PREVENTION STRATEGIES FOR BURNOUT IN THE QUALITY OF LIFE OF HEALTH PROFESSIONALS
REGISTRO DOI: 10.69849/revistaft/fa10202512231758
Ana Kamila Ribeiro Sarmento1
Maria Gabrielle de Sousa Silva2
Maridalva Alves de Sousa Ferreira3
Shaywry Crystyny de Sousa Ferreira4
Orientadora (a): Jamilly Karoliny da Silva Miranda5
RESUMO
Introdução: A síndrome de burnout tem se tornado um grave problema de saúde pública, afetando diretamente a qualidade de vida dos profissionais da saúde. A crescente prevalência da doença apresenta complicações importantes no desenvolvimento pessoal e principalmente no ambiente de trabalho. Objetivo: Destacar as principais ações de prevenção do burnout para profissionais da saúde. Metodologia: Pesquisa de revisão bibliográfica com abordagem qualitativa. Resultados e discussões: As pesquisas mostram que cada vez mais tem aumentado o número de profissionais com diagnóstico de burnout e o quanto a doença implica no desempenho do trabalhador em suas atividades rotineiras.
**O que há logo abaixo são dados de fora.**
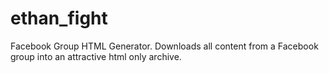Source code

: ethan_fight
===========

Facebook Group HTML Generator.  Downloads all content from a Facebook group into an attractive html only archive. 
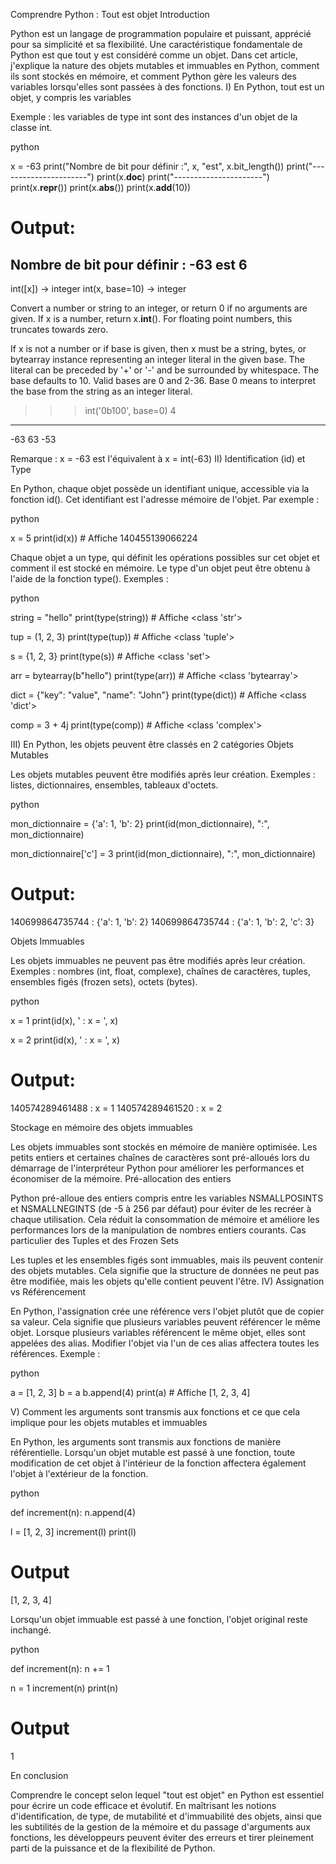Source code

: Comprendre Python : Tout est objet
Introduction

Python est un langage de programmation populaire et puissant, apprécié pour sa simplicité et sa flexibilité. Une caractéristique fondamentale de Python est que tout y est considéré comme un objet. Dans cet article, j'explique la nature des objets mutables et immuables en Python, comment ils sont stockés en mémoire, et comment Python gère les valeurs des variables lorsqu'elles sont passées à des fonctions.
I) En Python, tout est un objet, y compris les variables

Exemple : les variables de type int sont des instances d'un objet de la classe int.

python

x = -63
print("Nombre de bit pour définir :", x, "est", x.bit_length())
print("----------------------")
print(x.__doc__)
print("----------------------")
print(x.__repr__())
print(x.__abs__())
print(x.__add__(10))

# Output:
Nombre de bit pour définir : -63 est 6
----------------------
int([x]) -> integer
int(x, base=10) -> integer

Convert a number or string to an integer, or return 0 if no arguments
are given.  If x is a number, return x.__int__().  For floating point
numbers, this truncates towards zero.

If x is not a number or if base is given, then x must be a string,
bytes, or bytearray instance representing an integer literal in the
given base.  The literal can be preceded by '+' or '-' and be surrounded
by whitespace.  The base defaults to 10.  Valid bases are 0 and 2-36.
Base 0 means to interpret the base from the string as an integer literal.
>>> int('0b100', base=0)
4
----------------------
-63
63
-53

Remarque : x = -63 est l'équivalent à x = int(-63)
II) Identification (id) et Type

En Python, chaque objet possède un identifiant unique, accessible via la fonction id(). Cet identifiant est l'adresse mémoire de l'objet. Par exemple :

python

x = 5
print(id(x)) # Affiche 140455139066224

Chaque objet a un type, qui définit les opérations possibles sur cet objet et comment il est stocké en mémoire. Le type d'un objet peut être obtenu à l'aide de la fonction type().
Exemples :

python

string = "hello"
print(type(string))  # Affiche <class 'str'>

tup = (1, 2, 3)
print(type(tup))  # Affiche <class 'tuple'>

s = {1, 2, 3}
print(type(s))  # Affiche <class 'set'>

arr = bytearray(b"hello")
print(type(arr))  # Affiche <class 'bytearray'>

dict = {"key": "value", "name": "John"}
print(type(dict))  # Affiche <class 'dict'>

comp = 3 + 4j
print(type(comp))  # Affiche <class 'complex'>

III) En Python, les objets peuvent être classés en 2 catégories
Objets Mutables

Les objets mutables peuvent être modifiés après leur création. Exemples : listes, dictionnaires, ensembles, tableaux d'octets.

python

mon_dictionnaire = {'a': 1, 'b': 2}
print(id(mon_dictionnaire), ":", mon_dictionnaire)

mon_dictionnaire['c'] = 3
print(id(mon_dictionnaire), ":", mon_dictionnaire)

# Output:
140699864735744 : {'a': 1, 'b': 2}
140699864735744 : {'a': 1, 'b': 2, 'c': 3}

Objets Immuables

Les objets immuables ne peuvent pas être modifiés après leur création. Exemples : nombres (int, float, complexe), chaînes de caractères, tuples, ensembles figés (frozen sets), octets (bytes).

python

x = 1
print(id(x), ' : x = ', x)

x = 2
print(id(x), ' : x = ', x)

# Output:
140574289461488  : x =  1
140574289461520  : x =  2

Stockage en mémoire des objets immuables

Les objets immuables sont stockés en mémoire de manière optimisée. Les petits entiers et certaines chaînes de caractères sont pré-alloués lors du démarrage de l'interpréteur Python pour améliorer les performances et économiser de la mémoire.
Pré-allocation des entiers

Python pré-alloue des entiers compris entre les variables NSMALLPOSINTS et NSMALLNEGINTS (de -5 à 256 par défaut) pour éviter de les recréer à chaque utilisation. Cela réduit la consommation de mémoire et améliore les performances lors de la manipulation de nombres entiers courants.
Cas particulier des Tuples et des Frozen Sets

Les tuples et les ensembles figés sont immuables, mais ils peuvent contenir des objets mutables. Cela signifie que la structure de données ne peut pas être modifiée, mais les objets qu'elle contient peuvent l'être.
IV) Assignation vs Référencement

En Python, l'assignation crée une référence vers l'objet plutôt que de copier sa valeur. Cela signifie que plusieurs variables peuvent référencer le même objet. Lorsque plusieurs variables référencent le même objet, elles sont appelées des alias. Modifier l'objet via l'un de ces alias affectera toutes les références.
Exemple :

python

a = [1, 2, 3]
b = a
b.append(4)
print(a)  # Affiche [1, 2, 3, 4]

V) Comment les arguments sont transmis aux fonctions et ce que cela implique pour les objets mutables et immuables

En Python, les arguments sont transmis aux fonctions de manière référentielle.
Lorsqu'un objet mutable est passé à une fonction, toute modification de cet objet à l'intérieur de la fonction affectera également l'objet à l'extérieur de la fonction.

python

def increment(n):
    n.append(4)

l = [1, 2, 3]
increment(l)
print(l)

# Output
[1, 2, 3, 4]

Lorsqu'un objet immuable est passé à une fonction, l'objet original reste inchangé.

python

def increment(n):
    n += 1

n = 1
increment(n)
print(n)

# Output
1

En conclusion

Comprendre le concept selon lequel "tout est objet" en Python est essentiel pour écrire un code efficace et évolutif. En maîtrisant les notions d'identification, de type, de mutabilité et d'immuabilité des objets, ainsi que les subtilités de la gestion de la mémoire et du passage d'arguments aux fonctions, les développeurs peuvent éviter des erreurs et tirer pleinement parti de la puissance et de la flexibilité de Python.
Torna-se, portanto, necessário a implementação de estratégias de prevenção da síndrome nos estabelecimentos de saúde. Conclusão: Percebe-se que as ações de prevenção contra o burnout melhoram significativamente a qualidade de vida dos profissionais.
Palavras-chave: Burnout. Prevenção. Profissionais. Saúde
ABSTRACT
Introduction: Burnout syndrome has become a serious public health issue, directly affecting the quality of life of healthcare professionals. The increasing prevalence of the disease brings significant complications in personal development and especially in the workplace. Objective: Highlight the main prevention actions against burnout for healthcare professionals. Methodology: Literature review research with a qualitative approach. Results and discussions: Research shows that the number of professionals diagnosed with burnout has been increasing, and how the disease affects workers’ performance in their daily activities. Therefore, it is necessary to implement prevention strategies for the syndrome in healthcare facilities. Conclusion: It is evident that prevention actions against burnout significantly improve the quality of life of professionals.
Keywords: Burnout. Prevention. Professionals. Health.
1 INTRODUÇÃO
A síndrome de Burnout (SB) é definida como um estado de esgotamento físico, emocional e mental causada pelo envolvimento prolongado em situações emocionalmente exigentes, tem sido amplamente estudada em diversas profissões, sendo especialmente prevalente entre os profissionais de saúde. Este grupo está continuamente exposto a uma carga de trabalho intensa, alta responsabilidade e contato constante com o sofrimento alheio, fatores que contribuem significativamente para o desenvolvimento da síndrome. O reconhecimento precoce dos fatores de risco e a implementação de intervenções eficazes são essenciais para mitigar os impactos negativos do Burnout na saúde dos profissionais e na qualidade do atendimento prestado (Junior et al., 2024).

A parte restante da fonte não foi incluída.